**EXERCISE DIRECTIONS**
Answer with nothing except the number of lines in the listing that include the word "themes".
· · ·
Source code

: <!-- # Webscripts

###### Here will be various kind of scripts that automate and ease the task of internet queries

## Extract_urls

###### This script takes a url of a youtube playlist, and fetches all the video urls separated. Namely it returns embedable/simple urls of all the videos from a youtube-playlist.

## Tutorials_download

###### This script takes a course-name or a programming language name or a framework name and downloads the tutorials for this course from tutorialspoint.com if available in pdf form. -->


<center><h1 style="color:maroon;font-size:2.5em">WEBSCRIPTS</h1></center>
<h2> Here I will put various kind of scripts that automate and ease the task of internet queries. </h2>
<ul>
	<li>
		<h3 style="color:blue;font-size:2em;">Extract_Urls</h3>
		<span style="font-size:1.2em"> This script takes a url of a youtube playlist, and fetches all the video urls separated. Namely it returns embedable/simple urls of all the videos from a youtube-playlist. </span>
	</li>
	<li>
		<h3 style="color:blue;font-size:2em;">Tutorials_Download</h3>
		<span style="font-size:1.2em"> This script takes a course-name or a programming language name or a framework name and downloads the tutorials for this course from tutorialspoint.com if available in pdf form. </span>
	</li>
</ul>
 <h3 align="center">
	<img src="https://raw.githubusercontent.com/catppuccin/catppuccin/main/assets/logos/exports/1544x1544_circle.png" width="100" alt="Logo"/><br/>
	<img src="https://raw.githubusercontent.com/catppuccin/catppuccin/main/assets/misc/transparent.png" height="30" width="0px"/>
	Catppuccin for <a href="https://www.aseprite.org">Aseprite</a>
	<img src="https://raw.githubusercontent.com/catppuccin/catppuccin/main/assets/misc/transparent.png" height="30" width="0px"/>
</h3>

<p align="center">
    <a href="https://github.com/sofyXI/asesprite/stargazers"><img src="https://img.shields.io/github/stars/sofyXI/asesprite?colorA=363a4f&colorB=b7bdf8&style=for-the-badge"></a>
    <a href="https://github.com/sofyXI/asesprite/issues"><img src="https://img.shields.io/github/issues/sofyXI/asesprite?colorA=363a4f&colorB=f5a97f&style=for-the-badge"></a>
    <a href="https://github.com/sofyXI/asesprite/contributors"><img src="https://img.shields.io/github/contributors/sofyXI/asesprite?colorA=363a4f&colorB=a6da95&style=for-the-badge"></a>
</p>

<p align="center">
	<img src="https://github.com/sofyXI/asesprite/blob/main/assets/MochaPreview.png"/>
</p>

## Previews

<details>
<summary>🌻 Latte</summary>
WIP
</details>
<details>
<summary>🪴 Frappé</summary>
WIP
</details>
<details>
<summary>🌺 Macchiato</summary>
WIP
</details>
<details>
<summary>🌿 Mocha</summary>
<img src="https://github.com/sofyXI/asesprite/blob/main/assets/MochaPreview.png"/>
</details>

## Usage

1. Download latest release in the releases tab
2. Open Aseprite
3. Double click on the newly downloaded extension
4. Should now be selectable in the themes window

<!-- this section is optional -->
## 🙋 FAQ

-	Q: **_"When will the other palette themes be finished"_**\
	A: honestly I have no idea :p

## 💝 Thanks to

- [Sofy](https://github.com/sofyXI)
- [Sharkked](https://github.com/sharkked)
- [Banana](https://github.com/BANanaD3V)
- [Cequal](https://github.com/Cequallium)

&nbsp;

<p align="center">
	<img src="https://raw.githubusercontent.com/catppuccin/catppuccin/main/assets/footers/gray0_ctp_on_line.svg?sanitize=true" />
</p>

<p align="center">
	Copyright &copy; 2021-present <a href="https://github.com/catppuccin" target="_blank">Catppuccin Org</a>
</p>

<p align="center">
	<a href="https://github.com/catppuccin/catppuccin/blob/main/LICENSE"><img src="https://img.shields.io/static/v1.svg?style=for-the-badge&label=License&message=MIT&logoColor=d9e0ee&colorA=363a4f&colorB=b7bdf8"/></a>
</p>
· · ·
**SOLVED PROBLEM**
2